#### Description of the task
From the entries below, gather each line containing the word "zero".
== Segment start ==
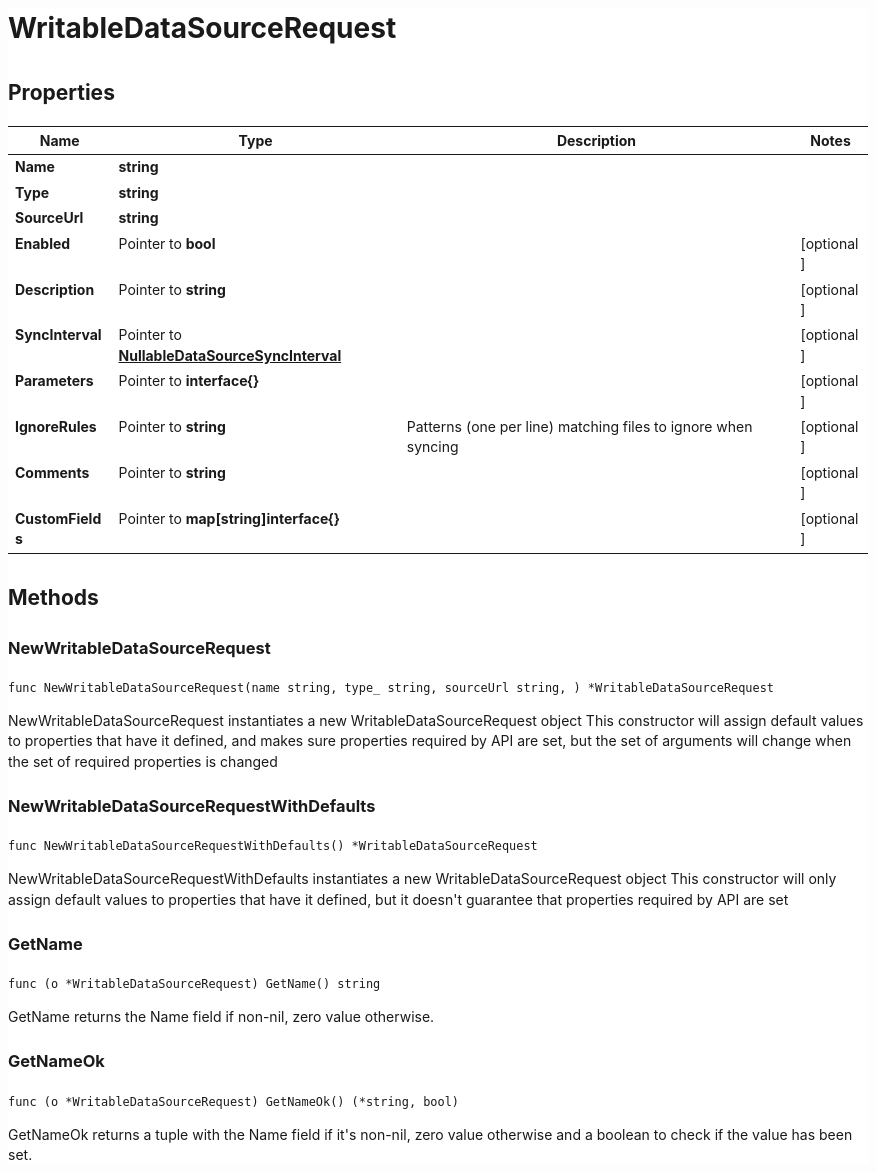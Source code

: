 # WritableDataSourceRequest

## Properties

Name | Type | Description | Notes
------------ | ------------- | ------------- | -------------
**Name** | **string** |  | 
**Type** | **string** |  | 
**SourceUrl** | **string** |  | 
**Enabled** | Pointer to **bool** |  | [optional] 
**Description** | Pointer to **string** |  | [optional] 
**SyncInterval** | Pointer to [**NullableDataSourceSyncInterval**](DataSourceSyncInterval.md) |  | [optional] 
**Parameters** | Pointer to **interface{}** |  | [optional] 
**IgnoreRules** | Pointer to **string** | Patterns (one per line) matching files to ignore when syncing | [optional] 
**Comments** | Pointer to **string** |  | [optional] 
**CustomFields** | Pointer to **map[string]interface{}** |  | [optional] 

## Methods

### NewWritableDataSourceRequest

`func NewWritableDataSourceRequest(name string, type_ string, sourceUrl string, ) *WritableDataSourceRequest`

NewWritableDataSourceRequest instantiates a new WritableDataSourceRequest object
This constructor will assign default values to properties that have it defined,
and makes sure properties required by API are set, but the set of arguments
will change when the set of required properties is changed

### NewWritableDataSourceRequestWithDefaults

`func NewWritableDataSourceRequestWithDefaults() *WritableDataSourceRequest`

NewWritableDataSourceRequestWithDefaults instantiates a new WritableDataSourceRequest object
This constructor will only assign default values to properties that have it defined,
but it doesn't guarantee that properties required by API are set

### GetName

`func (o *WritableDataSourceRequest) GetName() string`

GetName returns the Name field if non-nil, zero value otherwise.

### GetNameOk

`func (o *WritableDataSourceRequest) GetNameOk() (*string, bool)`

GetNameOk returns a tuple with the Name field if it's non-nil, zero value otherwise
and a boolean to check if the value has been set.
== Segment end ==
#### Answer for this exercise
GetName returns the Name field if non-nil, zero value otherwise.
GetNameOk returns a tuple with the Name field if it's non-nil, zero value otherwise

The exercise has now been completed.